The core question is: Is it useful for users to have easy access to their own profile page on a website or app? Do users view their own pages often enough to warrant spending navigation menu space on it?
In the web app I'm working on, a user can currently access their own profile page view by going to settings page first, and then clicking on a tab within the settings page (called "user activity" for reference).
This profile page view is essentially what another user would see when they click on the user's avatar or username. There is nothing that can be changed about it on that page, it only displays the user's post history, their bio and their profile photo - all things that can be accessed via the settings -> "user activity" path, or (in the case of profile pic and bio) edited directly from settings.

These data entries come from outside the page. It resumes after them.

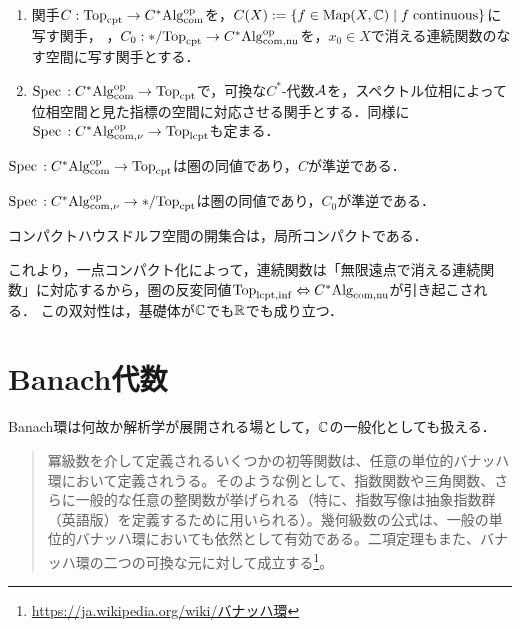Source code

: \documentclass[uplatex,dvipdfmx]{jsreport}
\begin{document}
\begin{notation}[functors]\mbox{}
    \begin{enumerate}
        \item 関手$C:\mathrm{Top}_{\mathrm{cpt}}\to C^*\mathrm{Alg}^{\mathrm{op}}_{\mathrm{com}}$を，$C(X):=\left\{f\in\mathrm{Map}(X,\mathbb{C})\mid f\text{\;continuous}\right\}$に写す関手，
        ，$C_0:*/\mathrm{Top}_{\mathrm{cpt}}\to C^*\mathrm{Alg}^{\mathrm{op}}_{\mathrm{com},\mathrm{nu}}$を，$x_0\in X$で消える連続関数のなす空間に写す関手とする．
        \item $\mathrm{Spec}\,:C^*\mathrm{Alg}^{\mathrm{op}}_{\mathrm{com}}\to\mathrm{Top}_{\mathrm{cpt}}$で，可換な$C^*$-代数$\mathcal{A}$を，スペクトル位相によって位相空間と見た指標の空間に対応させる関手とする．同様に$\mathrm{Spec}\,:C^*\mathrm{Alg}^{\mathrm{op}}_{\mathrm{com},\nu}\to\mathrm{Top}_{\mathrm{lcpt}}$も定まる．
    \end{enumerate}
\end{notation}

\begin{theorem}\label{thm-Gelfand-duality-theorem}
    $\mathrm{Spec}\,:C^*\mathrm{Alg}^{\mathrm{op}}_{\mathrm{com}}\to\mathrm{Top}_{\mathrm{cpt}}$は圏の同値であり，$C$が準逆である．
\end{theorem}
\begin{corollary}
    $\mathrm{Spec}\,:C^*\mathrm{Alg}^{\mathrm{op}}_{\mathrm{com},\nu}\to */\mathrm{Top}_{\mathrm{cpt}}$は圏の同値であり，$C_0$が準逆である．
\end{corollary}

\begin{lemma}
    コンパクトハウスドルフ空間の開集合は，局所コンパクトである．
\end{lemma}
\begin{remarks}
    これより，一点コンパクト化によって，連続関数は「無限遠点で消える連続関数」に対応するから，圏の反変同値$\mathrm{Top}_{\mathrm{lcpt},\mathrm{inf}}\Leftrightarrow C^*\mathrm{Alg}_{\mathrm{com},\mathrm{nu}}$が引き起こされる．
    この双対性は，基礎体が$\mathbb{C}$でも$\mathbb{R}$でも成り立つ．
\end{remarks}

\section{Banach代数}

\begin{tcolorbox}[colframe=ForestGreen, colback=ForestGreen!10!white,breakable,colbacktitle=ForestGreen!40!white,coltitle=black,fonttitle=\bfseries\sffamily,
    title=]
    Banach環は何故か解析学が展開される場として，$\mathbb{C}$の一般化としても扱える．
    \begin{quote}
        冪級数を介して定義されるいくつかの初等関数は、任意の単位的バナッハ環において定義されうる。そのような例として、指数関数や三角関数、さらに一般的な任意の整関数が挙げられる（特に、指数写像は抽象指数群（英語版）を定義するために用いられる）。幾何級数の公式は、一般の単位的バナッハ環においても依然として有効である。二項定理もまた、バナッハ環の二つの可換な元に対して成立する\footnote{\url{https://ja.wikipedia.org/wiki/バナッハ環}}。
    \end{quote}
\end{tcolorbox}
\end{document}
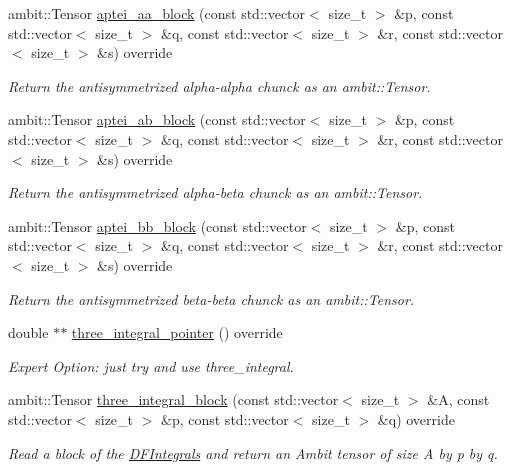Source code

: \begin{DoxyCompactItemize}
ambit\+::\+Tensor \mbox{\hyperlink{classforte_1_1_d_i_s_k_d_f_integrals_a2709b0116f0e44fc1eb8038a2b7afd54}{aptei\+\_\+aa\+\_\+block}} (const std\+::vector$<$ size\+\_\+t $>$ \&p, const std\+::vector$<$ size\+\_\+t $>$ \&q, const std\+::vector$<$ size\+\_\+t $>$ \&r, const std\+::vector$<$ size\+\_\+t $>$ \&s) override
\begin{DoxyCompactList}\small\item\em Return the antisymmetrized alpha-\/alpha chunck as an ambit\+::\+Tensor. \end{DoxyCompactList}\item 
ambit\+::\+Tensor \mbox{\hyperlink{classforte_1_1_d_i_s_k_d_f_integrals_a3512219937aa98d2f0b6ee680254317a}{aptei\+\_\+ab\+\_\+block}} (const std\+::vector$<$ size\+\_\+t $>$ \&p, const std\+::vector$<$ size\+\_\+t $>$ \&q, const std\+::vector$<$ size\+\_\+t $>$ \&r, const std\+::vector$<$ size\+\_\+t $>$ \&s) override
\begin{DoxyCompactList}\small\item\em Return the antisymmetrized alpha-\/beta chunck as an ambit\+::\+Tensor. \end{DoxyCompactList}\item 
ambit\+::\+Tensor \mbox{\hyperlink{classforte_1_1_d_i_s_k_d_f_integrals_a4b78b82f7bb76de677a476d5982e9f89}{aptei\+\_\+bb\+\_\+block}} (const std\+::vector$<$ size\+\_\+t $>$ \&p, const std\+::vector$<$ size\+\_\+t $>$ \&q, const std\+::vector$<$ size\+\_\+t $>$ \&r, const std\+::vector$<$ size\+\_\+t $>$ \&s) override
\begin{DoxyCompactList}\small\item\em Return the antisymmetrized beta-\/beta chunck as an ambit\+::\+Tensor. \end{DoxyCompactList}\item 
double $\ast$$\ast$ \mbox{\hyperlink{classforte_1_1_d_i_s_k_d_f_integrals_a43f80b9c9e3b67223a11049c3e2f52e2}{three\+\_\+integral\+\_\+pointer}} () override
\begin{DoxyCompactList}\small\item\em Expert Option\+: just try and use three\+\_\+integral. \end{DoxyCompactList}\item 
ambit\+::\+Tensor \mbox{\hyperlink{classforte_1_1_d_i_s_k_d_f_integrals_aa36e8484286f58bcb2b57a7c8fb08a36}{three\+\_\+integral\+\_\+block}} (const std\+::vector$<$ size\+\_\+t $>$ \&A, const std\+::vector$<$ size\+\_\+t $>$ \&p, const std\+::vector$<$ size\+\_\+t $>$ \&q) override
\begin{DoxyCompactList}\small\item\em Read a block of the \mbox{\hyperlink{classforte_1_1_d_f_integrals}{D\+F\+Integrals}} and return an Ambit tensor of size A by p by q. \end{DoxyCompactList}\item 
$$
\end{DoxyCompactItemize}
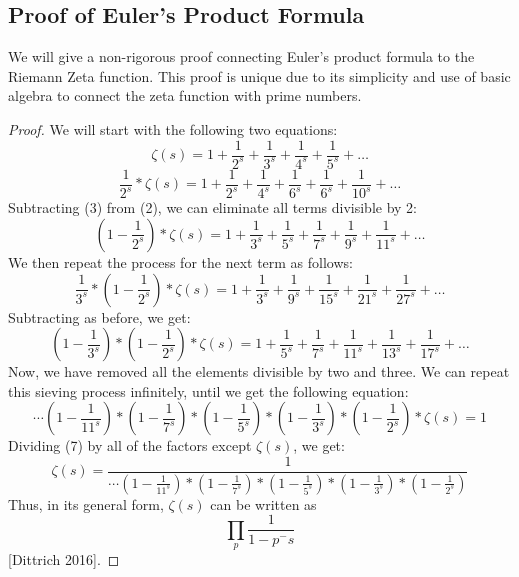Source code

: \documentclass[11pt]{article}
\newcommand\ddfrac[2]{\frac{\displaystyle #1}{\displaystyle #2}}
\begin{document}
\subsection{Proof of Euler's Product Formula}
We will give a non-rigorous proof connecting Euler's product formula to the Riemann Zeta function. This proof is unique due to its simplicity and use of basic algebra to connect the zeta function with prime numbers.
\begin{proof}
We will start with the following two equations:
\begin{equation}  
\zeta(s) = 1 + \frac{1}{2^s} + \frac{1}{3^s} + \frac{1}{4^s} + \frac{1}{5^s} + \ldots
\end{equation}
\begin{equation}  
\frac{1}{2^s}*\zeta(s) = 1 + \frac{1}{2^s} + \frac{1}{4^s} + \frac{1}{6^s} + \frac{1}{6^s} + \frac{1}{10^s}+ \ldots
\end{equation}
Subtracting (3) from (2), we can eliminate all terms divisible by 2:
\begin{equation}  
\left(1-\frac{1}{2^s}\right)*\zeta(s) = 1 + \frac{1}{3^s} + \frac{1}{5^s} + \frac{1}{7^s} + \frac{1}{9^s} + \frac{1}{11^s}+ \ldots
\end{equation}
We then repeat the process for the next term as follows:
\begin{equation}  
\frac{1}{3^s}*\left(1-\frac{1}{2^s}\right)*\zeta(s) = 1 + \frac{1}{3^s} + \frac{1}{9^s} + \frac{1}{15^s} + \frac{1}{21^s} + \frac{1}{27^s}+ \ldots
\end{equation}
Subtracting as before, we get:
\begin{equation}  
\left(1-\frac{1}{3^s}\right)*\left(1-\frac{1}{2^s}\right)*\zeta(s) = 1 + \frac{1}{5^s} + \frac{1}{7^s} + \frac{1}{11^s} + \frac{1}{13^s} + \frac{1}{17^s}+ \ldots
\end{equation}
Now, we have removed all the elements divisible by two and three. We can repeat this sieving process infinitely, until we get the following equation:
\begin{equation}  
\cdots \left(1-\frac{1}{11^s}\right)*\left(1-\frac{1}{7^s}\right)*\left(1-\frac{1}{5^s}\right)*\left(1-\frac{1}{3^s}\right)*\left(1-\frac{1}{2^s}\right)*\zeta(s) = 1 
\end{equation}
Dividing (7) by all of the factors except $\zeta(s)$, we get:
\begin{equation}  
\zeta(s) = \ddfrac{1}{\cdots \left(1-\frac{1}{11^s}\right)*\left(1-\frac{1}{7^s}\right)*\left(1-\frac{1}{5^s}\right)*\left(1-\frac{1}{3^s}\right)*\left(1-\frac{1}{2^s}\right)}
\end{equation} 
Thus, in its general form, $\zeta(s)$ can be written as $$\prod_{p}^{}\frac{1}{1 - p^-s}$$ [Dittrich 2016].
\end{proof}
\end{document}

Meanwhile, I'm advocating for including a link to the "user activity" profile in the main navigation dropdown menu so that the user can go directly to their own profile page, rather than having to go through settings.
I realized that I'm thinking this way because every other web app, mobile app, etc. do this, but I'm no longer sure whether it's necessary. Are there any principles, case studies, insights or research that indicate that users really want, use or visit their own profile page if there's nothing they can edit on it?
We're trying to be scrappy on resources, and I got some dev pushback on including the profile link, so I want to be certain of this decision before pushing it to the team.
Also - we haven't launched the product yet, and don't have any users, so I won't be able to test this with user tests for a while.